Human Personality
and Its Survival of Bodily Death de F. W. H. Myers. Charlottesville,
VA: Hampton Roads, 2002. 352 pp. $15.26 (paper). ISBN 1-57174-238-7.
Existe uma versão
em português (hoje em dia ela é rara) publicada pela
editora Edigraf. Ela pode ser encontrada na Estante
Virtual sob o nome "A Personalidade Humana".
por Emily Williams Kelly
Divisão de Estudos da Personalidade
University of Virginia Health System Charlottesville, VA 22908
Artigo original publicado em : Journal
Scientific Exploration, vol. 17, p. 323.
Este ano [2002] é o
centésimo aniversário da publicação
de A personalidade humana e sua sobrevivência à
morte corporal de F. W. H. Myers,
de dois massivos volumes de um tratado de 1360 páginas que
o autor esperava que servisse como base e ponto de partida para
o desenvolvimento de uma teoria completa da personalidade humana,
uma que pudesse responder a uma grande variedade de fenômenos
psicológicos, de fenômenos patologicamente anormais
de interesse crescente para os clínicos, aos processos psicológicos
associados com a consciência de vigília normal, às
raras manifestações de funções supernormais,
inclusive a criatividade e a telepatia. No amanhecer do século
XX, as idéias e os escritos de Myers ganharam a atenção
de muitos psicólogos proeminentes, clínicos e filósofos,
e embora o próprio Myers tenha morrido em 1901, na infeliz
idade de 57 anos, parecia provável que sua póstuma
publicação magnum opus pudesse servir como a inspiração
para muitas pesquisas importantes e teorização. Por
volta do século XXI, porém, Myers e seu trabalho são
desconhecidos para a maioria vasta dos psicólogos, enquanto
Human Personality é considerado uma obra clássica
na pesquisa psíquica/parapsicológica, embora (e eu
fortemente suspeito) ela mesma não seja lida por muitos parapsicólogos.

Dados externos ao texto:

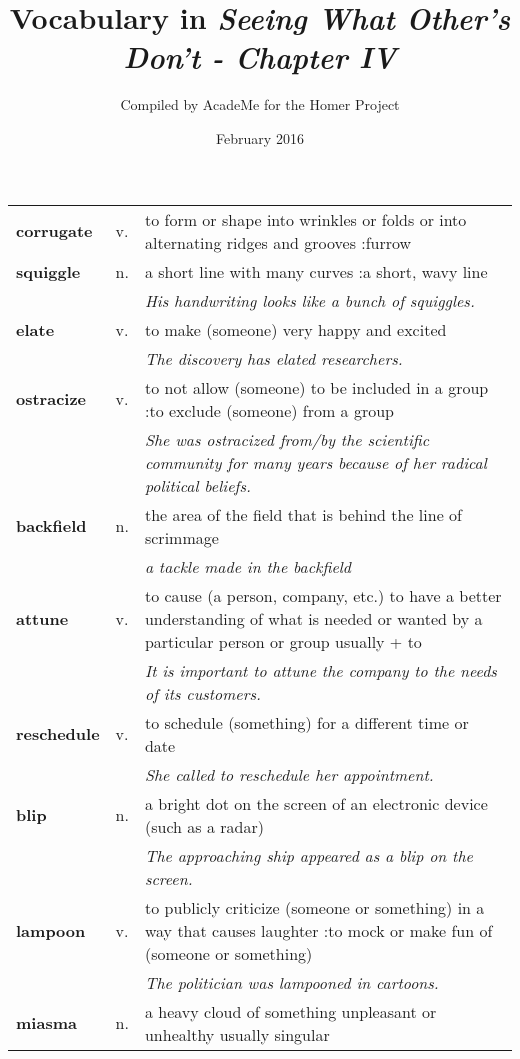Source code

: \documentclass[a4paper]{article}
\title{Vocabulary in \textit{Seeing What Other's Don't - Chapter IV }}
\author{Compiled by AcadeMe for the Homer Project}
\date{February 2016}
\begin{document}
\maketitle
\begin{longtable}{llp{11cm}}
\textbf{corrugate} & v. &  to form or shape into wrinkles or folds or into alternating ridges and grooves :furrow\\[0.08cm]
\textbf{squiggle} & n. &  a short line with many curves :a short, wavy line \\
 & & \textit{His handwriting looks like a bunch of squiggles.}\\[0.08cm]
\textbf{elate} & v. &  to make (someone) very happy and excited \\
 & & \textit{The discovery has elated researchers.}\\[0.08cm]
\textbf{ostracize} & v. &  to not allow (someone) to be included in a group :to exclude (someone) from a group \\
 & & \textit{She was ostracized from/by the scientific community for many years because of her radical political beliefs.}\\[0.08cm]
\textbf{backfield} & n. &  the area of the field that is behind the line of scrimmage \\
 & & \textit{a tackle made in the backfield}\\[0.08cm]
\textbf{attune} & v. &  to cause (a person, company, etc.) to have a better understanding of what is needed or wanted by a particular person or group usually + to \\
 & & \textit{It is important to attune the company to the needs of its customers.}\\[0.08cm]
\textbf{reschedule} & v. &  to schedule (something) for a different time or date \\
 & & \textit{She called to reschedule her appointment.}\\[0.08cm]
\textbf{blip} & n. &  a bright dot on the screen of an electronic device (such as a radar) \\
 & & \textit{The approaching ship appeared as a blip on the screen.}\\[0.08cm]
\textbf{lampoon} & v. &  to publicly criticize (someone or something) in a way that causes laughter :to mock or make fun of (someone or something) \\
 & & \textit{The politician was lampooned in cartoons.}\\[0.08cm]
\textbf{miasma} & n. &  a heavy cloud of something unpleasant or unhealthy usually singular \\

\end{longtable}
\end{document}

Na tentativa de atrair mais leitores para este longo e difícil
livro, o volume um ocasionalmente tem sido resumido, o primeiro
em 1907 pelo filho de Myers, e o segundo em 1961 pela autora Susy
Smith. Esta publicação mais recente é uma edição
de volume único, por Hampton Roads e Russell Targ, numa série
chamada "Estudos da Consciência", e é uma
reimpressão da edição de 1961 de Susy Smith,
inclusive o prefácio de 1961 por Aldous Huxley e uma nova
introdução por Jeffrey Mishlove.
O motivo no qual tem importância
um livro como Human Personality, é porque ele está
repleto de rico material de caso, numa ampla variedade de fenômenos
psicológicos como também idéias provocativas
sobre a interpretação destes fenômenos; as quais
têm sido negligenciadas na psicologia e na história
das idéias? A resposta é complicada e estende-se a
uma variedade de fatores social, intelectual e mesmo emocionais
já conhecidos dos leitores deste jornal e de outros investigadores
de fenômenos que parecem impor-se claramente frente às
visões prevalentes a respeito da ordem natural. Mas identificando
em particular dois importantes temas abordados ao longo de Human
Personality, isso poderia ajudar na compreensão tanto do
porquê o livro é bastante importante e porque tem sido
tão negligenciado.
Primeiro, o livro de Myers foi desenvolvido
principalmente sobre uma visão da personalidade humana, ou
consciência, que era diretamente oposta à visão
prevalente no final do século XIX e continuação
do XX - a visão que a consciência é um produto
do aumento da complexidade dos processos neurais. Em contraste,
a visão de Myers, apresentada aqui com uma quantidade vasta
de material empírico que a sustenta, é que a consciência
é muito mais extensa que o "eu" de vigília
com o qual nós estamos familiarizados e que o cérebro,
no lugar de ser o produtor da consciência, é o mecanismo
que, em resposta às demandas do meio-ambiente do organismo,
filtra, limita, e modula nossa consciência ordinária
de vigília (ou supraliminar) a partir de uma consciência
mais ampla, primariamente latente ou subliminar.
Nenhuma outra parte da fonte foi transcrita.